Laxmii is the official Hindi remake of the Tamil movie Kanchana (2011) and those who have seen the original, need no introduction for the movie. For the unversed, it deals with the story of Asif (Akshay Kumar) who is haunted by the spirit of a feisty transwoman, wanting to take revenge on the business tycoons who killed her. 
Raghava Lawrence, who directed and acted in the original, has helmed Laxmii and he has made a few notable changes to the script. Kanchana’s Raghava is highly scared of ghosts, but Laxmii’s Asif doesn’t believe in ghosts or demons. Unlike the Tamil version, Laxmii does not have a romance track or songs to consume the runtime and that is indeed welcoming. Also, the climax fight sequence has been tweaked a bit. After watching Laxmii, you do not feel the completeness and the soul of Kanchana goes missing here.

The flashback sequences do not lend the intended impact due to a very short runtime. It looks very hurried. However, the noble message and the intent about transgenders is sure to reach a wider audience and that can be looked at as a positive. Kanchana was high on comedy and it played a crucial role in keeping the viewers engaged and entertained. However, the same has been drastically reduced in the remake version. The film fails to completely live up to the expectations in both horror and comedy!
Coming to the actors, Akshay Kumar delivers a noteworthy performance and exhibits his talent neatly. His character has a great scope for showcasing varied emotions and Akshay has done it majorly well. A slight betterment in a few feminine mannerisms could've been more enjoyable. Kiara Advani appears as eye-candy in a song and a few sequences. Her role and screen time is brief and even the other family members get better screen space. Sharad Kelkar as the transwoman Laxmii shows good promise and scores in the stage speech scene. Ayesha Raza Mishra and Ashwini Kalsekar are okay, but you cannot avoid recollecting the memorable, fun-filled performances of Kovai Sarala and Devadarshini (Tamil). 
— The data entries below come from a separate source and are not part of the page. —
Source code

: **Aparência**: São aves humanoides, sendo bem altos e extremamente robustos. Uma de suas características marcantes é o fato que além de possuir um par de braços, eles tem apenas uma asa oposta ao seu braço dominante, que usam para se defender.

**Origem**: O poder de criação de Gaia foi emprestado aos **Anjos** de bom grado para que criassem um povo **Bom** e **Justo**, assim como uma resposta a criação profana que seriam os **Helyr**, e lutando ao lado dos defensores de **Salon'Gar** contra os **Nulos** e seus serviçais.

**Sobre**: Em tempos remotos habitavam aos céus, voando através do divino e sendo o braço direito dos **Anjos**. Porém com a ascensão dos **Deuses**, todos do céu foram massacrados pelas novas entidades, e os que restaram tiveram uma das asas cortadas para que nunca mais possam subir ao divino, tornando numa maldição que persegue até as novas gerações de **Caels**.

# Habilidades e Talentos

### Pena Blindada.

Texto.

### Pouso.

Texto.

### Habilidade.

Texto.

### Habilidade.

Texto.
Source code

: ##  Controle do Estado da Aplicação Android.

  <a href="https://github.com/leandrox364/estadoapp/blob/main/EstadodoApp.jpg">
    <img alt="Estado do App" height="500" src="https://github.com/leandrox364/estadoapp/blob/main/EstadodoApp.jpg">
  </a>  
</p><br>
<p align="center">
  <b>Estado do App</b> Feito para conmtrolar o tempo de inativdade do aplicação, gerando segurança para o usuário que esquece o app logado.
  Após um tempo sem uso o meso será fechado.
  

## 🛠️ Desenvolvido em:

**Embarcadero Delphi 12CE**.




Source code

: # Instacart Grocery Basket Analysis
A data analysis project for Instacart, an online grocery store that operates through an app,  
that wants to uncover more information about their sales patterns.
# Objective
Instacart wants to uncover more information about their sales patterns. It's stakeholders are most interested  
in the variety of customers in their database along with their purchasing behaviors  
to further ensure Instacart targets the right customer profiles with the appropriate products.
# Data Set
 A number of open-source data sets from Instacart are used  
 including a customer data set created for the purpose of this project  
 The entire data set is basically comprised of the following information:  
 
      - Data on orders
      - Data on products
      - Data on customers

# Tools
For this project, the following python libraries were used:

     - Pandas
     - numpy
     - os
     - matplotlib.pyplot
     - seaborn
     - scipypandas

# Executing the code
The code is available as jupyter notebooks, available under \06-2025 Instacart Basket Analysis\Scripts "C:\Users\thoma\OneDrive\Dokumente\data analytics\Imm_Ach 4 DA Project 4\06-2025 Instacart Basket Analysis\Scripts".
Cinematographer Vetri supplements Raghava Lawrence's vision through his visuals and it is functional. The music is unfortunately a big blow as we don't see any major scores that uplift the mood. A film of this style and mood definitely needs an energetic and pumping score, but it completely falls flat on that aspect. The iconic 'Kanchana' BGM is retained here as well and it lends good support. 'Burjkhalifa' and 'Bambholle' are the picks among the song tracks. 
It has been ten years since Kanchana released and Lawrence could have made a few changes to suit the current trend and taste of the audiences. The execution was unimpactful in a few very important scenes. 
For the Tamil audience, it would be impossible to avoid comparisons and on that note, the original still stands better and more impactful. As a standalone film, Laxmii might be a good watch for Akshay Kumar's performance and the noble message.